Uma experiência cinematográfica com pé no cinema indie e que faz você sentir emoções em todos os sentidos.

É complicado falar de “As Ondas” (Waves, 2019), após assisti-lo me peguei pensando muito antes de conseguir redigir algumas palavras para descrever o que foi assistir e absorver este filme. O longa dirigido por Trey Edward Shults (Ao Cair da Noite) vai além daquilo que poderíamos chamar de narrativa convencional, e é isso que o torna tão peculiar, tão envolvente, capaz de fisgar sua atenção nos primeiros minutos e de chocar como poucos no gênero.
O filme é uma história foca nessa família negra norte americana que vive no subúrbio e que se vê numa situação complicada após uma morte abalar tudo aquilo que construíram ameaçando todo esse alicerce familiar. Tentei ser vago na sinopse, porque este filme merece ser descoberto, talvez fique difícil para uma audiência acostumada com blockbusters descerebrados abraçar uma narrativa como esta, mas acredito que serão compensados se derem uma chance.
A narrativa também escrita por Trey Edwards Shults tem uma premissa comum, mas seu longa não tem nada de comum, isto já fica claro no primeiro ato quando o filme mostra a personalidade de Trey na direção, com tomadas de câmera inusitadas, trilha sonora pulsante e um desenvolvimento de personagens capaz de chamar a atenção de quem assiste.
No primeiro momento acompanhamos a vida desta família bem-sucedida, os filhos Tyler (Kelvin Harrison Jr.) e Emily (Taylor Russell) na escola, assim como seus pais Ronald (Sterling K. Brown) e Catherine (Renée Elise Goldsberry) em casa. É um primeiro ato de descobertas para o espectador, onde Trey trabalha a dinâmica da família e começa a mostrar vestígios de uma relação que aparentemente é perfeita, mas que no fundo se mostra bastante perturbada principalmente quando vemos a relação entre Ronald e Tyler.

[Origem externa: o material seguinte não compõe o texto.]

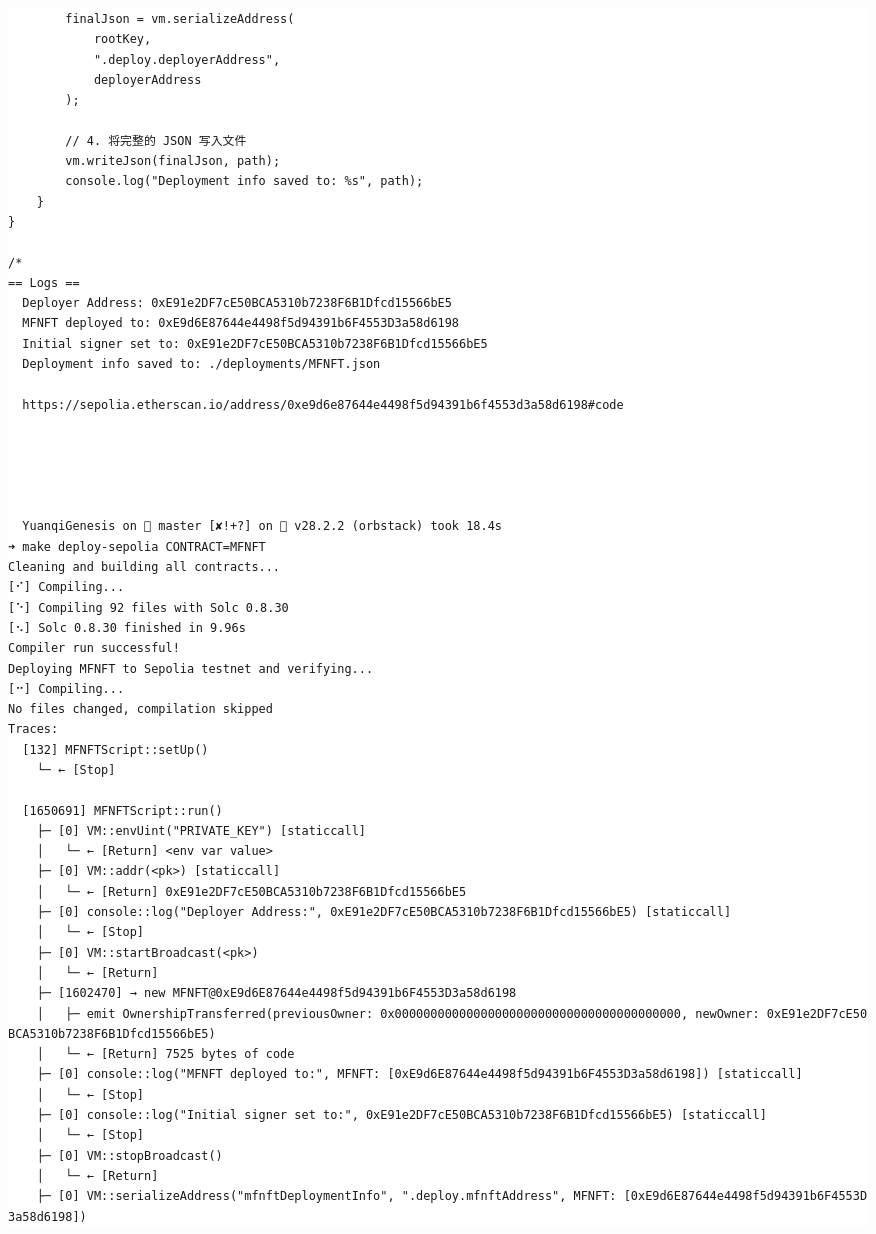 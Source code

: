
 ```solidity
        finalJson = vm.serializeAddress(
            rootKey,
            ".deploy.deployerAddress",
            deployerAddress
        );

        // 4. 将完整的 JSON 写入文件
        vm.writeJson(finalJson, path);
        console.log("Deployment info saved to: %s", path);
    }
}

/*
== Logs ==
  Deployer Address: 0xE91e2DF7cE50BCA5310b7238F6B1Dfcd15566bE5
  MFNFT deployed to: 0xE9d6E87644e4498f5d94391b6F4553D3a58d6198
  Initial signer set to: 0xE91e2DF7cE50BCA5310b7238F6B1Dfcd15566bE5
  Deployment info saved to: ./deployments/MFNFT.json

  https://sepolia.etherscan.io/address/0xe9d6e87644e4498f5d94391b6f4553d3a58d6198#code





  YuanqiGenesis on  master [✘!+?] on 🐳 v28.2.2 (orbstack) took 18.4s
➜ make deploy-sepolia CONTRACT=MFNFT
Cleaning and building all contracts...
[⠊] Compiling...
[⠑] Compiling 92 files with Solc 0.8.30
[⠢] Solc 0.8.30 finished in 9.96s
Compiler run successful!
Deploying MFNFT to Sepolia testnet and verifying...
[⠒] Compiling...
No files changed, compilation skipped
Traces:
  [132] MFNFTScript::setUp()
    └─ ← [Stop]

  [1650691] MFNFTScript::run()
    ├─ [0] VM::envUint("PRIVATE_KEY") [staticcall]
    │   └─ ← [Return] <env var value>
    ├─ [0] VM::addr(<pk>) [staticcall]
    │   └─ ← [Return] 0xE91e2DF7cE50BCA5310b7238F6B1Dfcd15566bE5
    ├─ [0] console::log("Deployer Address:", 0xE91e2DF7cE50BCA5310b7238F6B1Dfcd15566bE5) [staticcall]
    │   └─ ← [Stop]
    ├─ [0] VM::startBroadcast(<pk>)
    │   └─ ← [Return]
    ├─ [1602470] → new MFNFT@0xE9d6E87644e4498f5d94391b6F4553D3a58d6198
    │   ├─ emit OwnershipTransferred(previousOwner: 0x0000000000000000000000000000000000000000, newOwner: 0xE91e2DF7cE50BCA5310b7238F6B1Dfcd15566bE5)
    │   └─ ← [Return] 7525 bytes of code
    ├─ [0] console::log("MFNFT deployed to:", MFNFT: [0xE9d6E87644e4498f5d94391b6F4553D3a58d6198]) [staticcall]
    │   └─ ← [Stop]
    ├─ [0] console::log("Initial signer set to:", 0xE91e2DF7cE50BCA5310b7238F6B1Dfcd15566bE5) [staticcall]
    │   └─ ← [Stop]
    ├─ [0] VM::stopBroadcast()
    │   └─ ← [Return]
    ├─ [0] VM::serializeAddress("mfnftDeploymentInfo", ".deploy.mfnftAddress", MFNFT: [0xE9d6E87644e4498f5d94391b6F4553D3a58d6198])
``` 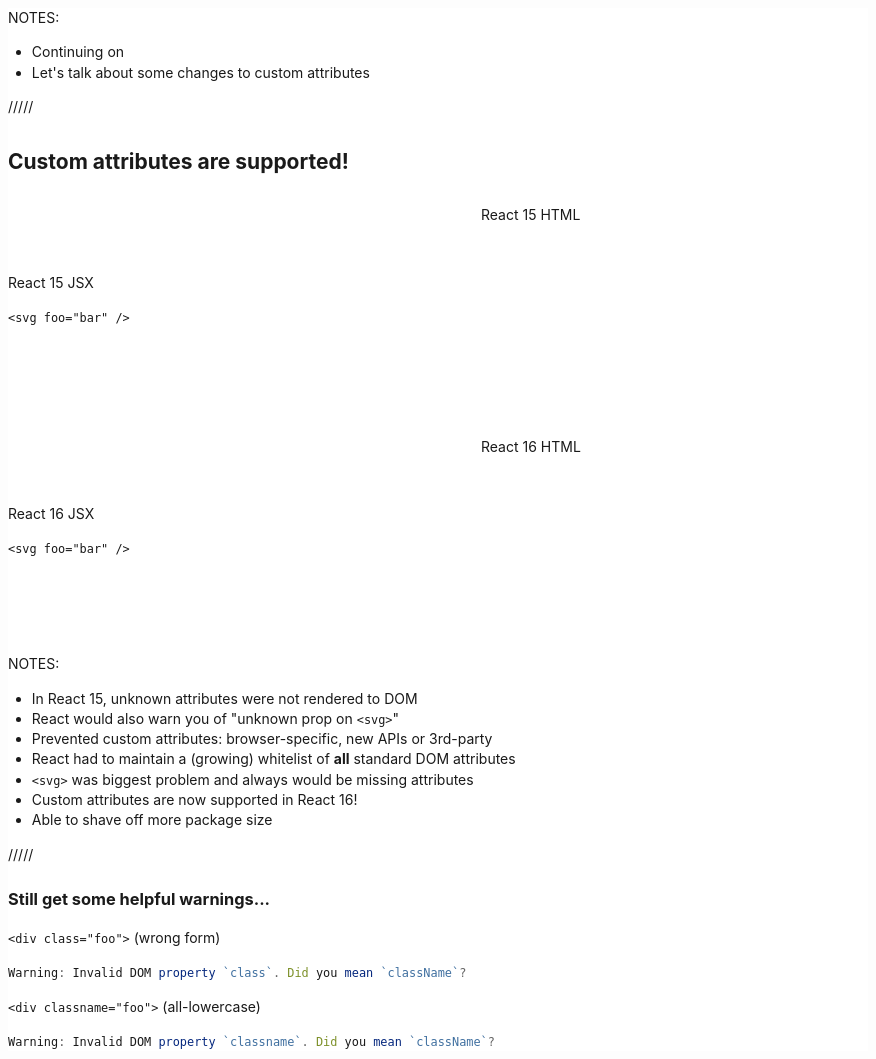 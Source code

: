 
NOTES:
- Continuing on
- Let's talk about some changes to custom attributes

/////

## Custom attributes are supported!

<div style="display:flex;align-items:center;justify-content: space-between; margin: 2em 0">
	<div style="flex:0 0 45%;">
    React 15 JSX
    <pre class="large"><code class="language-javascript">&lt;svg foo="bar" /></code></pre>
	</div>
	<div style="flex:0 0 45%;">
		React 15 HTML
    <pre class="large"><code class="lang-html"><svg></svg></code></pre>
	</div>
</div>

<div style="display:flex;align-items:center;justify-content: space-between">
	<div style="flex:0 0 45%;">
    React 16 JSX
    <pre class="large"><code class="language-javascript">&lt;svg foo="bar" /></code></pre>
	</div>
	<div style="flex:0 0 45%;">
		React 16 HTML
    <pre class="large"><code class="lang-html"><svg foo="bar"></svg></code></pre>
	</div>
</div>

NOTES:
- In React 15, unknown attributes were not rendered to DOM
- React would also warn you of "unknown prop on `<svg>`"
- Prevented custom attributes: browser-specific, new APIs or 3rd-party
- React had to maintain a (growing) whitelist of **all** standard DOM attributes
- `<svg>` was biggest problem and always would be missing attributes
- Custom attributes are now supported in React 16!
- Able to shave off more package size

/////

### Still get some helpful warnings...

`<div class="foo">` (wrong form)
```js
Warning: Invalid DOM property `class`. Did you mean `className`?
```


`<div classname="foo">` (all-lowercase)
```js
Warning: Invalid DOM property `classname`. Did you mean `className`?
```
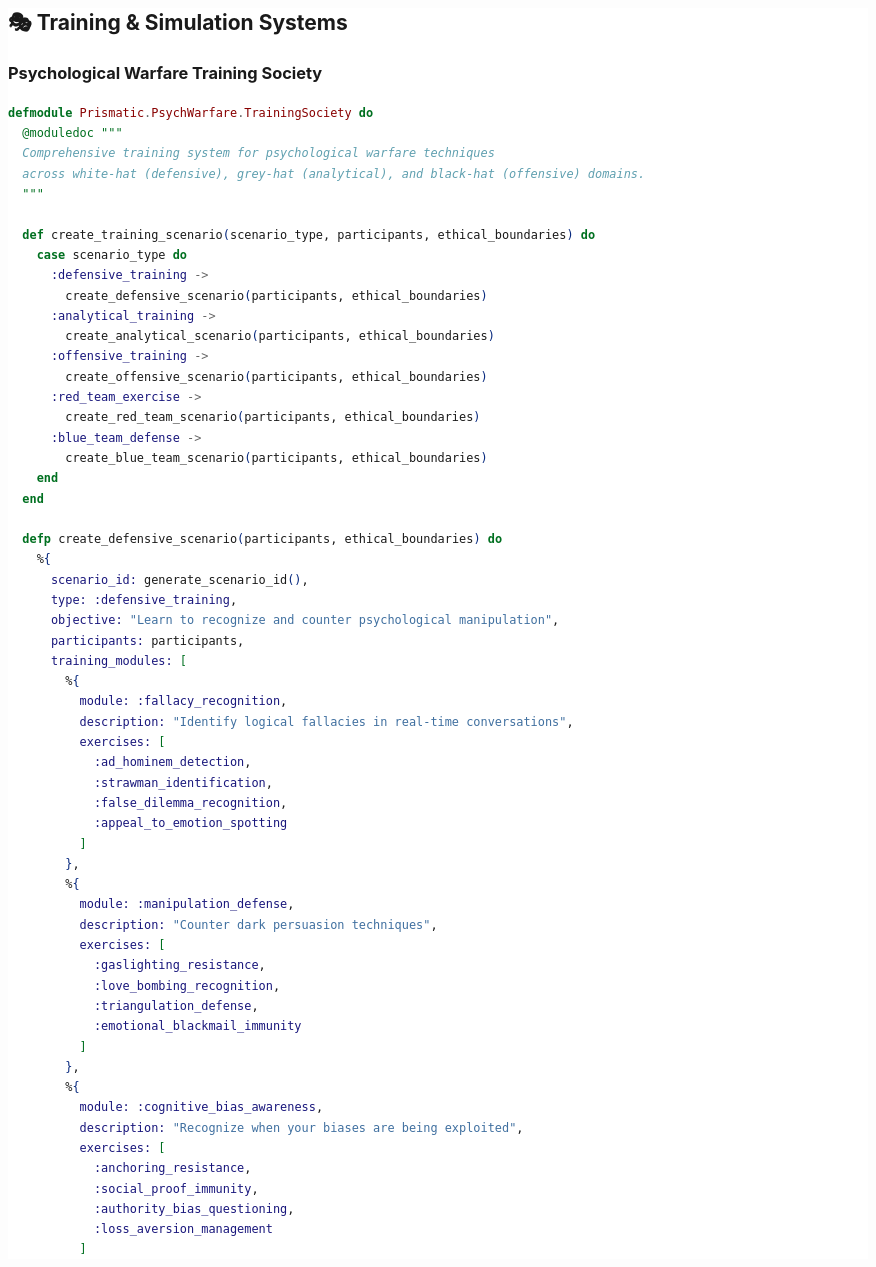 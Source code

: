 
## 🎭 Training & Simulation Systems

### Psychological Warfare Training Society

```elixir
defmodule Prismatic.PsychWarfare.TrainingSociety do
  @moduledoc """
  Comprehensive training system for psychological warfare techniques
  across white-hat (defensive), grey-hat (analytical), and black-hat (offensive) domains.
  """
  
  def create_training_scenario(scenario_type, participants, ethical_boundaries) do
    case scenario_type do
      :defensive_training ->
        create_defensive_scenario(participants, ethical_boundaries)
      :analytical_training ->
        create_analytical_scenario(participants, ethical_boundaries)
      :offensive_training ->
        create_offensive_scenario(participants, ethical_boundaries)
      :red_team_exercise ->
        create_red_team_scenario(participants, ethical_boundaries)
      :blue_team_defense ->
        create_blue_team_scenario(participants, ethical_boundaries)
    end
  end
  
  defp create_defensive_scenario(participants, ethical_boundaries) do
    %{
      scenario_id: generate_scenario_id(),
      type: :defensive_training,
      objective: "Learn to recognize and counter psychological manipulation",
      participants: participants,
      training_modules: [
        %{
          module: :fallacy_recognition,
          description: "Identify logical fallacies in real-time conversations",
          exercises: [
            :ad_hominem_detection,
            :strawman_identification,
            :false_dilemma_recognition,
            :appeal_to_emotion_spotting
          ]
        },
        %{
          module: :manipulation_defense,
          description: "Counter dark persuasion techniques",
          exercises: [
            :gaslighting_resistance,
            :love_bombing_recognition,
            :triangulation_defense,
            :emotional_blackmail_immunity
          ]
        },
        %{
          module: :cognitive_bias_awareness,
          description: "Recognize when your biases are being exploited",
          exercises: [
            :anchoring_resistance,
            :social_proof_immunity,
            :authority_bias_questioning,
            :loss_aversion_management
          ]
``` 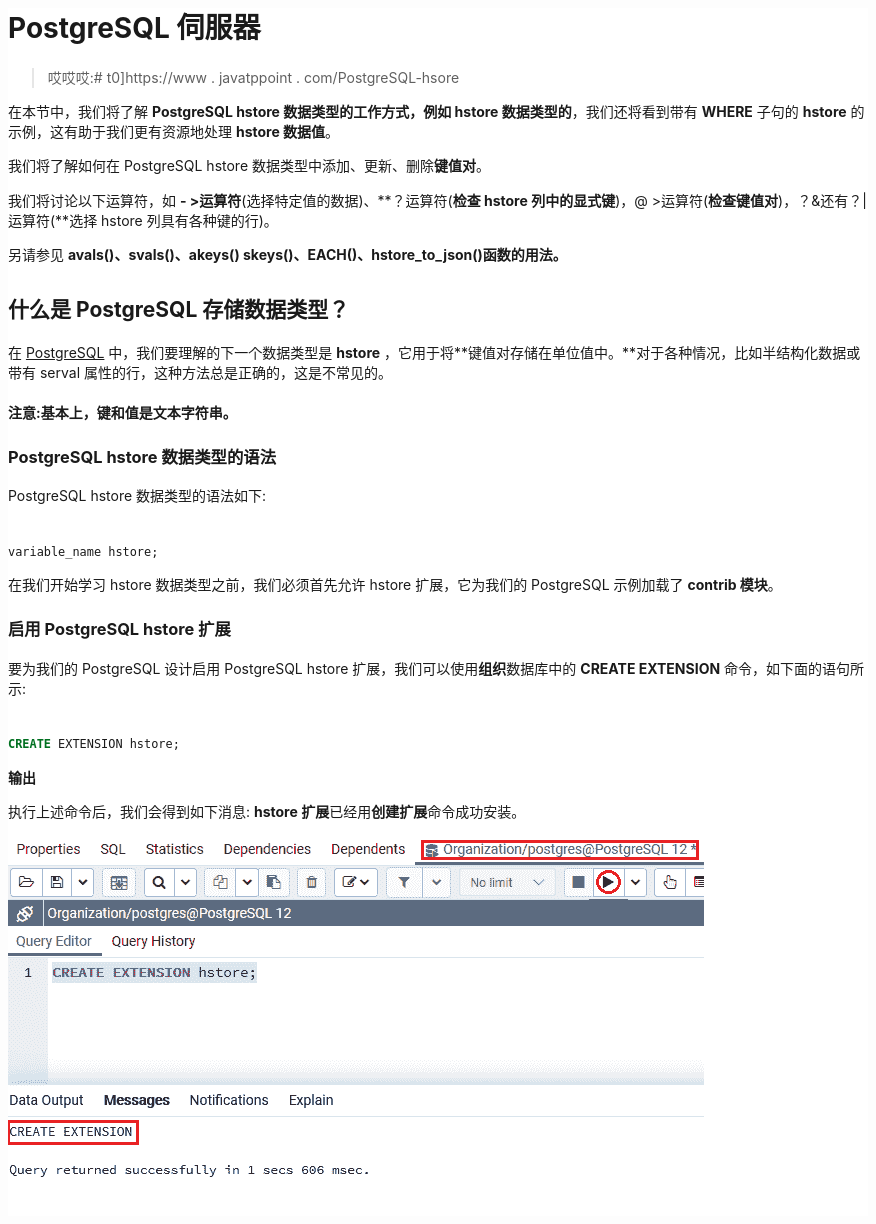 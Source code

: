 # PostgreSQL 伺服器

> 哎哎哎:# t0]https://www . javatppoint . com/PostgreSQL-hsore

在本节中，我们将了解 **PostgreSQL hstore 数据类型的工作方式，例如 **hstore 数据类型**的**，我们还将看到带有 **WHERE** 子句的 **hstore** 的示例，这有助于我们更有资源地处理 **hstore 数据值**。

我们将了解如何在 PostgreSQL hstore 数据类型中添加、更新、删除**键值对**。

我们将讨论以下运算符，如 **- >运算符**(选择特定值的数据)、**？运算符(**检查 hstore 列中的显式键**)，@ >运算符(**检查键值对**)，？&还有？|运算符(**选择 hstore 列具有各种键的行)。

另请参见 **avals()、svals()、akeys() skeys()、EACH()、hstore_to_json()函数的用法。**

## 什么是 PostgreSQL 存储数据类型？

在 [PostgreSQL](https://www.javatpoint.com/postgresql-tutorial) 中，我们要理解的下一个数据类型是 **hstore** ，它用于将**键值对存储在单位值中。**对于各种情况，比如半结构化数据或带有 serval 属性的行，这种方法总是正确的，这是不常见的。

#### 注意:基本上，键和值是文本字符串。

### PostgreSQL hstore 数据类型的语法

PostgreSQL hstore 数据类型的语法如下:

```sql

variable_name hstore;

```

在我们开始学习 hstore 数据类型之前，我们必须首先允许 hstore 扩展，它为我们的 PostgreSQL 示例加载了 **contrib 模块**。

### 启用 PostgreSQL hstore 扩展

要为我们的 PostgreSQL 设计启用 PostgreSQL hstore 扩展，我们可以使用**组织**数据库中的 **CREATE EXTENSION** 命令，如下面的语句所示:

```sql

CREATE EXTENSION hstore;

```

**输出**

执行上述命令后，我们会得到如下消息: **hstore 扩展**已经用**创建扩展**命令成功安装。

![PostgreSQL hstore](img/0fd3db891185bcd13229bbfdbf807380.png)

A trama pode ser definida como drama adolescente, mas arrisco dizer que a narrativa vai além, trazendo um drama familiar bastante consistente e muito bem solidificado. “As Ondas” é um longa pesado e cheio de camadas, as respostas não são fáceis e elas não vem fáceis, mas tudo está lá, pincelado de uma forma bastante clara, onde o roteiro começa a desenvolver uma dinâmica explosiva como se fosse uma fagulha de pólvora prestes a explodir.
O centro da história no primeiro ato é Tyler, o resto da família ganha características e personalidade no decorrer da trama, mas é através dele que a narrativa se desenvolve realmente. O garoto é apresentado para nós como um bom aluno de uma escola de classe média, focado, com um futuro promissor na luta greco-romana, tendo uma relação bastante apaixonada com sua namorada e que aparenta viver a vida sem limites como todo jovem da sua idade.
Porém aos poucos, vemos que ele sofre com relação autoritária do pai, que o cobra e o puxa até o limite para ser o melhor nas competições de luta, tornando o ambiente de convivência familiar um tanto quanto tóxica. As coisas começam a piorar quando surge um problema físico do mesmo que pode colocar se futuro nas lutas em risco e tudo vira do avesso quando surge um entrave na sua relação com a sua namorada Alexis (Alexa Demie). “As Ondas” realmente é um filme de dois atos, com primeiro focado em Tyler e o segundo focado em sua irmã Emily, separados por uma grande reviravolta quase no meio da história.
O filme não poupa os expectadores, a tensão crescente é intensificada pela forte trilha sonora, que em alguns momentos parece funcionar como um personagem, outras vezes serve como espectro dos sentimentos e emoções dos personagens, tudo regado a muita música boa com nomes que vão desde Kanye West, passando por Kendrick Lamar até chegar em Frank Ocean. Assim como seu título em inglês, “Waves” é um longa que transparece mesmo como ondas ao mar, que vão indo e voltando como a maré, aqui representado pelos problemas que aparecem na superfície, e somem de repente, mas quando retornam o estrago é maior e difícil de apagar.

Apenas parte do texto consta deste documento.